I’m moving out of state in a few months. Part of every weekend is now spent trapped in the inevitable, unenviable process of going through closets and boxes and then getting rid of stuff. That takes a while, especially when I fall into a well of memories and spend far too much time at the bottom rather than clawing my way back out.
Back in undergrad, at some cost to my sanity and GPA, I earned a writing minor alongside my physics major. Today I found a piece I wrote for one of those classes. It was a personal, non-fictional essay. Neither essays nor non-fiction (when unrelated to my scientific research) are my thing, yet I was shocked by the naked self I’d presented for the “world” to see.

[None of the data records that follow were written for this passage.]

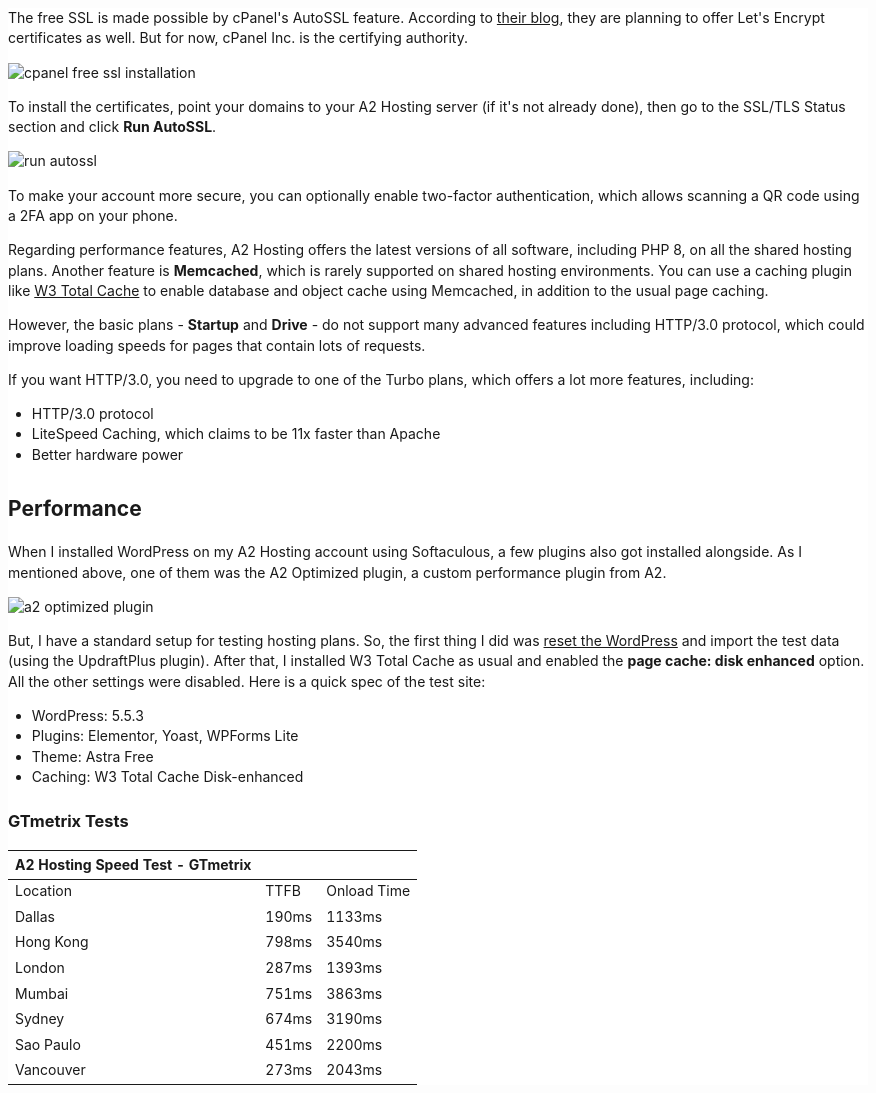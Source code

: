 The free SSL is made possible by cPanel's AutoSSL feature. According to [their blog](https://blog.cpanel.com/autossl/), they are planning to offer Let's Encrypt certificates as well. But for now, cPanel Inc. is the certifying authority.

![cpanel free ssl installation](https://cdn-2.coralnodes.com/coralnodes/uploads/2020/11/a2hosting-autossl-installation-1.png)

To install the certificates, point your domains to your A2 Hosting server (if it's not already done), then go to the SSL/TLS Status section and click **Run AutoSSL**.

![run autossl](https://cdn-2.coralnodes.com/coralnodes/uploads/2020/11/a2hosting-autossl-feature-1-1080x588.png)

To make your account more secure, you can optionally enable two-factor authentication, which allows scanning a QR code using a 2FA app on your phone.

Regarding performance features, A2 Hosting offers the latest versions of all software, including PHP 8, on all the shared hosting plans. Another feature is **Memcached**, which is rarely supported on shared hosting environments. You can use a caching plugin like [W3 Total Cache](http://localhost:10003/w3-total-cache-recommended-settings/) to enable database and object cache using Memcached, in addition to the usual page caching.

However, the basic plans - **Startup** and **Drive** - do not support many advanced features including HTTP/3.0 protocol, which could improve loading speeds for pages that contain lots of requests.

If you want HTTP/3.0, you need to upgrade to one of the Turbo plans, which offers a lot more features, including:

- HTTP/3.0 protocol
- LiteSpeed Caching, which claims to be 11x faster than Apache
- Better hardware power

## Performance

When I installed WordPress on my A2 Hosting account using Softaculous, a few plugins also got installed alongside. As I mentioned above, one of them was the A2 Optimized plugin, a custom performance plugin from A2.

![a2 optimized plugin](https://cdn-2.coralnodes.com/coralnodes/uploads/2020/11/a2-optimized-plugin-2-1080x511.png)

But, I have a standard setup for testing hosting plans. So, the first thing I did was [reset the WordPress](http://localhost:10003/how-to-reset-a-wordpress-website/) and import the test data (using the UpdraftPlus plugin). After that, I installed W3 Total Cache as usual and enabled the **page cache: disk enhanced** option. All the other settings were disabled. Here is a quick spec of the test site:

- WordPress: 5.5.3
- Plugins: Elementor, Yoast, WPForms Lite
- Theme: Astra Free
- Caching: W3 Total Cache Disk-enhanced

### GTmetrix Tests

|A2 Hosting Speed Test - GTmetrix|   |   |
|---|---|---|
|Location|TTFB|Onload Time|
|Dallas|190ms|1133ms|
|Hong Kong|798ms|3540ms|
|London|287ms|1393ms|
|Mumbai|751ms|3863ms|
|Sydney|674ms|3190ms|
|Sao Paulo|451ms|2200ms|
|Vancouver|273ms|2043ms|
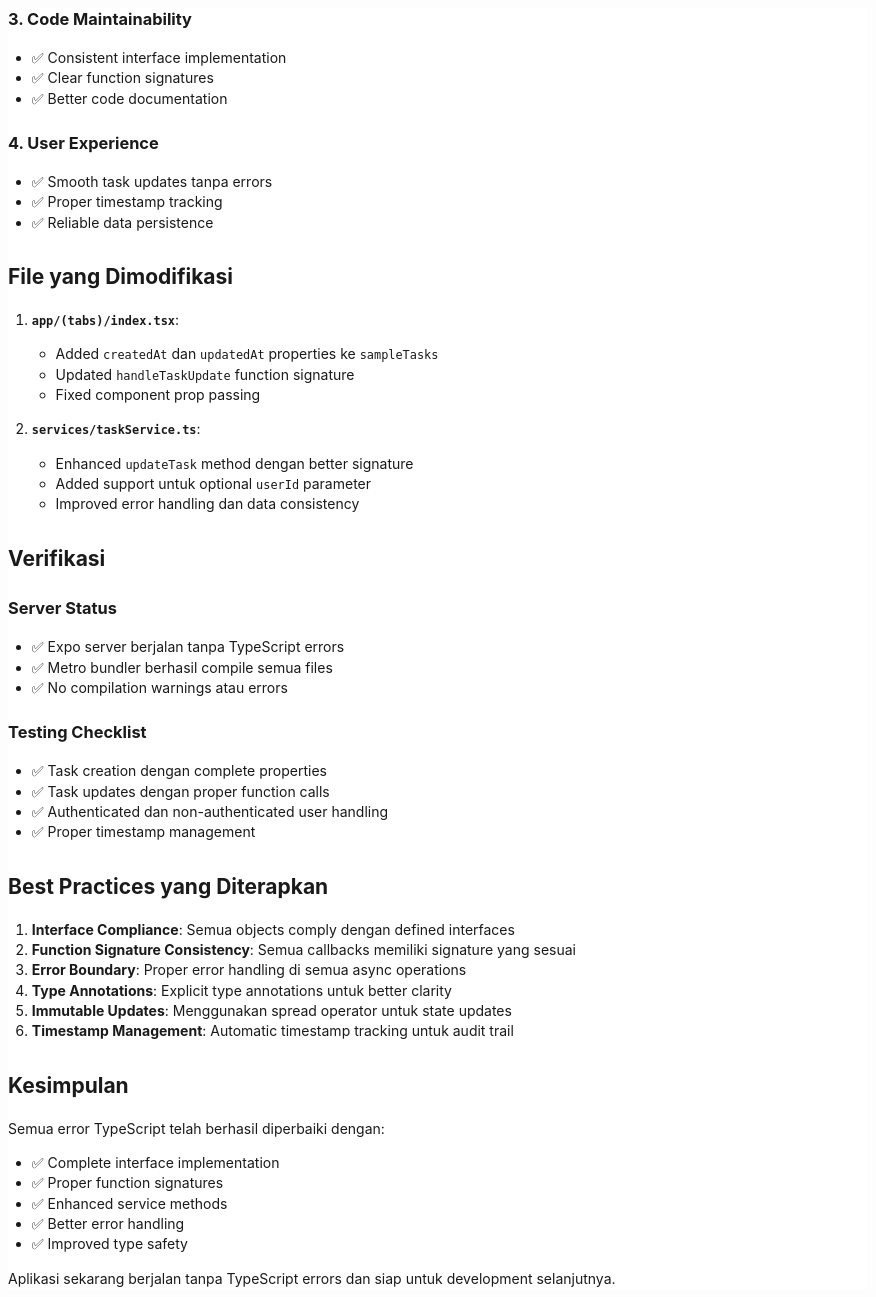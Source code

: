 ### 3. Code Maintainability
- ✅ Consistent interface implementation
- ✅ Clear function signatures
- ✅ Better code documentation

### 4. User Experience
- ✅ Smooth task updates tanpa errors
- ✅ Proper timestamp tracking
- ✅ Reliable data persistence

## File yang Dimodifikasi

1. **`app/(tabs)/index.tsx`**:
   - Added `createdAt` dan `updatedAt` properties ke `sampleTasks`
   - Updated `handleTaskUpdate` function signature
   - Fixed component prop passing

2. **`services/taskService.ts`**:
   - Enhanced `updateTask` method dengan better signature
   - Added support untuk optional `userId` parameter
   - Improved error handling dan data consistency

## Verifikasi

### Server Status
- ✅ Expo server berjalan tanpa TypeScript errors
- ✅ Metro bundler berhasil compile semua files
- ✅ No compilation warnings atau errors

### Testing Checklist
- ✅ Task creation dengan complete properties
- ✅ Task updates dengan proper function calls
- ✅ Authenticated dan non-authenticated user handling
- ✅ Proper timestamp management

## Best Practices yang Diterapkan

1. **Interface Compliance**: Semua objects comply dengan defined interfaces
2. **Function Signature Consistency**: Semua callbacks memiliki signature yang sesuai
3. **Error Boundary**: Proper error handling di semua async operations
4. **Type Annotations**: Explicit type annotations untuk better clarity
5. **Immutable Updates**: Menggunakan spread operator untuk state updates
6. **Timestamp Management**: Automatic timestamp tracking untuk audit trail

## Kesimpulan

Semua error TypeScript telah berhasil diperbaiki dengan:
- ✅ Complete interface implementation
- ✅ Proper function signatures
- ✅ Enhanced service methods
- ✅ Better error handling
- ✅ Improved type safety

Aplikasi sekarang berjalan tanpa TypeScript errors dan siap untuk development selanjutnya.
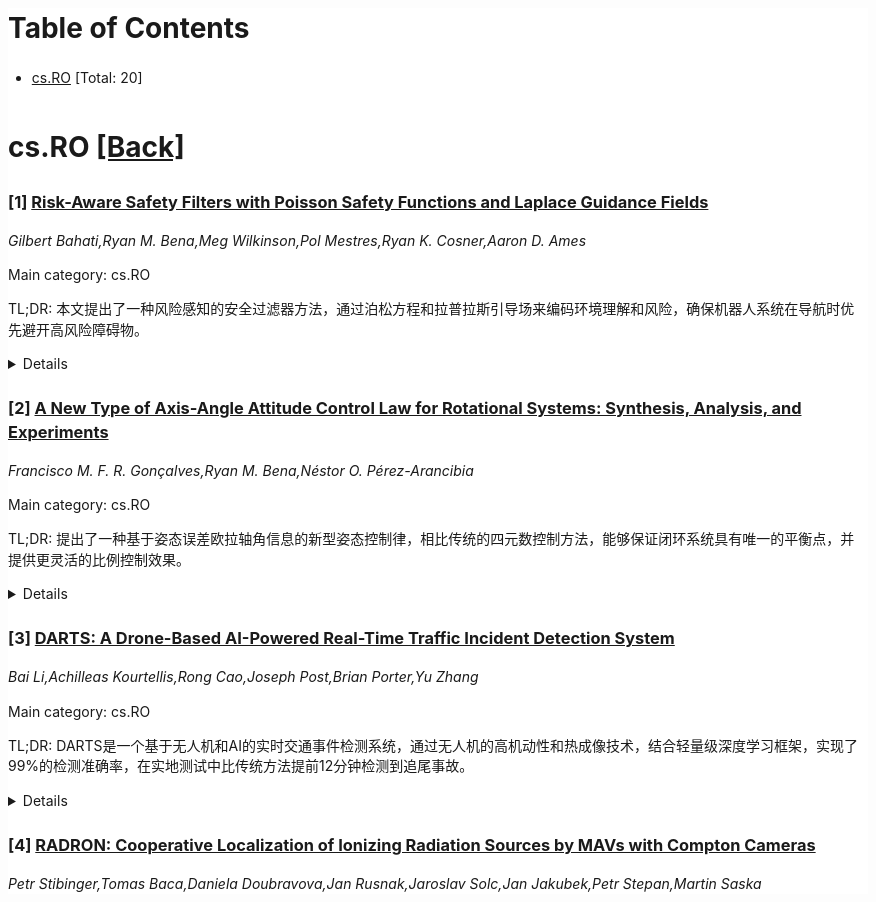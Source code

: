 <div id=toc></div>

# Table of Contents

- [cs.RO](#cs.RO) [Total: 20]


<div id='cs.RO'></div>

# cs.RO [[Back]](#toc)

### [1] [Risk-Aware Safety Filters with Poisson Safety Functions and Laplace Guidance Fields](https://arxiv.org/abs/2510.25913)
*Gilbert Bahati,Ryan M. Bena,Meg Wilkinson,Pol Mestres,Ryan K. Cosner,Aaron D. Ames*

Main category: cs.RO

TL;DR: 本文提出了一种风险感知的安全过滤器方法，通过泊松方程和拉普拉斯引导场来编码环境理解和风险，确保机器人系统在导航时优先避开高风险障碍物。


<details><summary>Details</summary></details>


### [2] [A New Type of Axis-Angle Attitude Control Law for Rotational Systems: Synthesis, Analysis, and Experiments](https://arxiv.org/abs/2510.25985)
*Francisco M. F. R. Gonçalves,Ryan M. Bena,Néstor O. Pérez-Arancibia*

Main category: cs.RO

TL;DR: 提出了一种基于姿态误差欧拉轴角信息的新型姿态控制律，相比传统的四元数控制方法，能够保证闭环系统具有唯一的平衡点，并提供更灵活的比例控制效果。


<details><summary>Details</summary></details>


### [3] [DARTS: A Drone-Based AI-Powered Real-Time Traffic Incident Detection System](https://arxiv.org/abs/2510.26004)
*Bai Li,Achilleas Kourtellis,Rong Cao,Joseph Post,Brian Porter,Yu Zhang*

Main category: cs.RO

TL;DR: DARTS是一个基于无人机和AI的实时交通事件检测系统，通过无人机的高机动性和热成像技术，结合轻量级深度学习框架，实现了99%的检测准确率，在实地测试中比传统方法提前12分钟检测到追尾事故。


<details><summary>Details</summary></details>


### [4] [RADRON: Cooperative Localization of Ionizing Radiation Sources by MAVs with Compton Cameras](https://arxiv.org/abs/2510.26018)
*Petr Stibinger,Tomas Baca,Daniela Doubravova,Jan Rusnak,Jaroslav Solc,Jan Jakubek,Petr Stepan,Martin Saska*
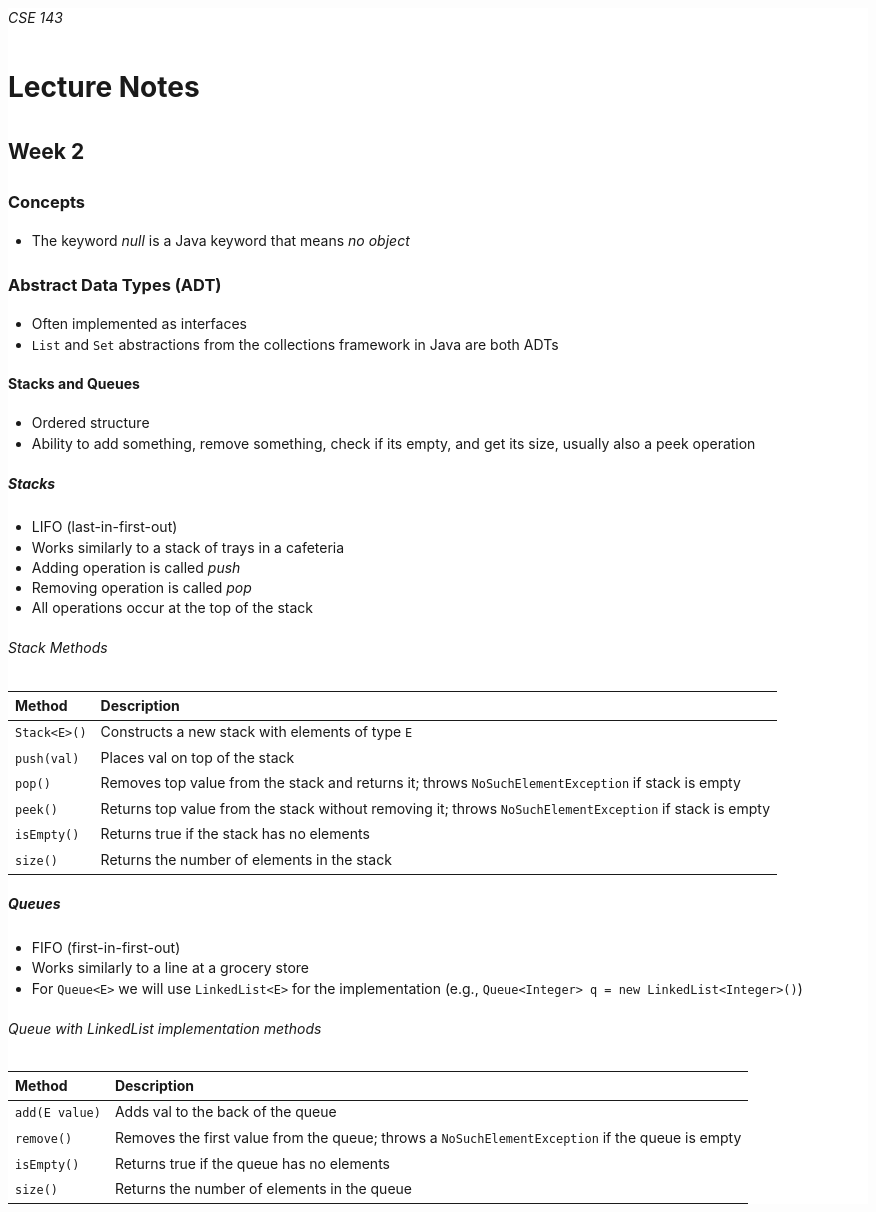 _CSE 143_
# Lecture Notes
## Week 2

### Concepts
* The keyword _null_ is a Java keyword that means _no object_

### Abstract Data Types (ADT)
* Often implemented as interfaces
* `List` and `Set` abstractions from the collections framework in Java are both ADTs

#### Stacks and Queues
* Ordered structure
* Ability to add something, remove something, check if its empty, and get its size, usually also a peek operation

##### Stacks
* LIFO (last-in-first-out)
* Works similarly to a stack of trays in a cafeteria
* Adding operation is called _push_
* Removing operation is called _pop_
* All operations occur at the top of the stack

###### Stack Methods
| Method | Description |
| :--- | :--- |
| `Stack<E>()` | Constructs a new stack with elements of type `E` |
| `push(val)` | Places val on top of the stack |
| `pop()` | Removes top value from the stack and returns it; throws `NoSuchElementException` if stack is empty |
| `peek()` | Returns top value from the stack without removing it; throws `NoSuchElementException` if stack is empty |
| `isEmpty()` | Returns true if the stack has no elements |
| `size()` | Returns the number of elements in the stack |


##### Queues
* FIFO (first-in-first-out)
* Works similarly to a line at a grocery store
* For `Queue<E>` we will use `LinkedList<E>` for the implementation (e.g., `Queue<Integer> q = new LinkedList<Integer>()`)

###### Queue with LinkedList implementation methods
| Method | Description |
| :--- | :--- |
| `add(E value)` | Adds val to the back of the queue |
| `remove()` | Removes the first value from the queue; throws a `NoSuchElementException` if the queue is empty |
| `isEmpty()` | Returns true if the queue has no elements |
| `size()` | Returns the number of elements in the queue |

While I don’t fully agree with the symbolic language preferences of the professor of that course, the flowery phrases and comparisons had a striking way of depicting my conflicted feelings regarding a family member thanks to good old family tensions. Reading it again now became all the more poignant because that person passed away about three months ago.
More than the pictures I stumbled across, more than the leftover scraps of notes passed in class or the cards given to me for one holiday or another, this little essay revealed some aspects of what I was like back then, what I thought about, what I focused on.
Maybe someday I’ll post a more polished version of this piece on here and let more than my old professor and classmates read it. But, for now, it’ll serve as a stark reminder to me to keep writing. I’d like to be able to look back on this week, this month a few years from now and once again meet a version of my past self.